## Exercise requirements
Transcribe only the lines of the listing below from the one holding "When $n=1$ and $\mathcal C$ just" through the one holding "See Remark 7.3.5.3", inclusive, without any change.

## Data under study

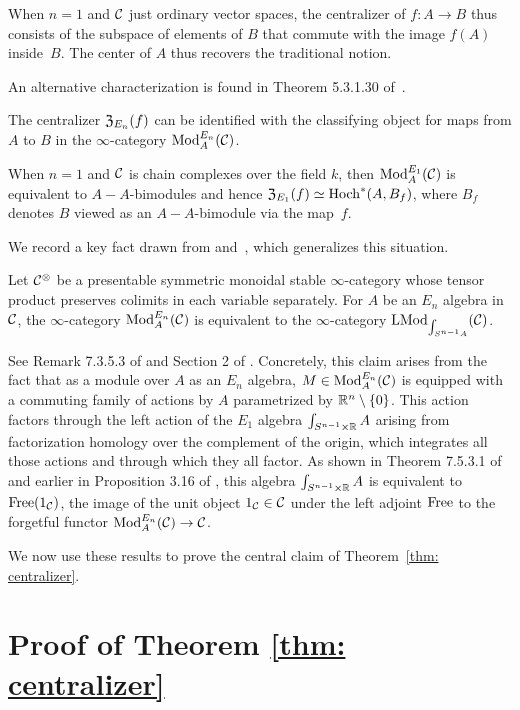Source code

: \documentclass[11pt]{amsart}
\numberwithin{equation}{section}
\begin{document}
When $n=1$ and $\mathcal C$ just ordinary vector spaces, the centralizer of $f: A \to B$ thus consists of the subspace of elements of $B$ that commute with the image $f(A)$ inside~$B$.
The center of $A$ thus recovers the traditional notion.

An alternative characterization is found in Theorem 5.3.1.30 of~\cite{LurieHA}.

\begin{prp}
The centralizer ${\frak Z}_{E_n}(f)$ can be identified with the classifying object for maps from $A$ to $B$ in the $\infty$-category ${\rm Mod}^{E_n}_A(\mathcal C)$.
\end{prp}

When $n=1$ and $\mathcal C$ is chain complexes over the field $k$, 
then ${\rm Mod}^{E_1}_A(\mathcal C)$ is equivalent to $A-A$-bimodules and hence ${\frak Z}_{E_1}(f) \simeq {\rm Hoch}^*(A,B_f)$,
where $B_f$ denotes $B$ viewed as an $A-A$-bimodule via the map~$f$.

We record a key fact drawn from \cite{LurieHA} and~\cite{FrancisHH}, which generalizes this situation.

\begin{prp}
Let $\mathcal C^\otimes$ be a presentable symmetric monoidal stable $\infty$-category whose tensor product preserves colimits in each variable separately.
For $A$ be an $E_n$ algebra in $\mathcal C$,
the $\infty$-category ${\rm Mod}^{E_n}_A(\mathcal C)$ is equivalent to the $\infty$-category ${\rm LMod}_{\int_{S^{n-1} A}}(\mathcal C)$.
\end{prp}

See Remark 7.3.5.3 of \cite{LurieHA} and Section 2 of \cite{FrancisHH}.
Concretely, this claim arises from the fact that as a module over $A$ as an $E_n$ algebra, 
$M \in {\rm Mod}^{E_n}_A(\mathcal C)$ is equipped with a commuting family of actions by $A$ parametrized by $\mathbb R^n \setminus \{0\}$.
This action factors through the left action of the $E_1$ algebra $\int_{S^{n-1} \times \mathbb R} A$ arising from factorization homology over the complement of the origin,
which integrates all those actions and through which they all factor.
As shown in Theorem 7.5.3.1 of \cite{LurieHA} and earlier in Proposition 3.16 of \cite{FrancisHH}, 
this algebra $\int_{S^{n-1} \times \mathbb R} A$ is equivalent to ${\rm Free}(1_\mathcal C)$, 
the image of the unit object $1_\mathcal C \in \mathcal C$ under the left adjoint ${\rm Free}$ to the forgetful functor ${\rm Mod}^{E_n}_A(\mathcal C) \to \mathcal C$.

We now use these results to prove the central claim of Theorem~\ref{thm: centralizer}.

\section{Proof of Theorem \ref{thm: centralizer}}
\end{document}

## The completed task
When $n=1$ and $\mathcal C$ just ordinary vector spaces, the centralizer of $f: A \to B$ thus consists of the subspace of elements of $B$ that commute with the image $f(A)$ inside~$B$.
The center of $A$ thus recovers the traditional notion.

An alternative characterization is found in Theorem 5.3.1.30 of~\cite{LurieHA}.

\begin{prp}
The centralizer ${\frak Z}_{E_n}(f)$ can be identified with the classifying object for maps from $A$ to $B$ in the $\infty$-category ${\rm Mod}^{E_n}_A(\mathcal C)$.
\end{prp}

When $n=1$ and $\mathcal C$ is chain complexes over the field $k$, 
then ${\rm Mod}^{E_1}_A(\mathcal C)$ is equivalent to $A-A$-bimodules and hence ${\frak Z}_{E_1}(f) \simeq {\rm Hoch}^*(A,B_f)$,
where $B_f$ denotes $B$ viewed as an $A-A$-bimodule via the map~$f$.

We record a key fact drawn from \cite{LurieHA} and~\cite{FrancisHH}, which generalizes this situation.

\begin{prp}
Let $\mathcal C^\otimes$ be a presentable symmetric monoidal stable $\infty$-category whose tensor product preserves colimits in each variable separately.
For $A$ be an $E_n$ algebra in $\mathcal C$,
the $\infty$-category ${\rm Mod}^{E_n}_A(\mathcal C)$ is equivalent to the $\infty$-category ${\rm LMod}_{\int_{S^{n-1} A}}(\mathcal C)$.
\end{prp}

See Remark 7.3.5.3 of \cite{LurieHA} and Section 2 of \cite{FrancisHH}.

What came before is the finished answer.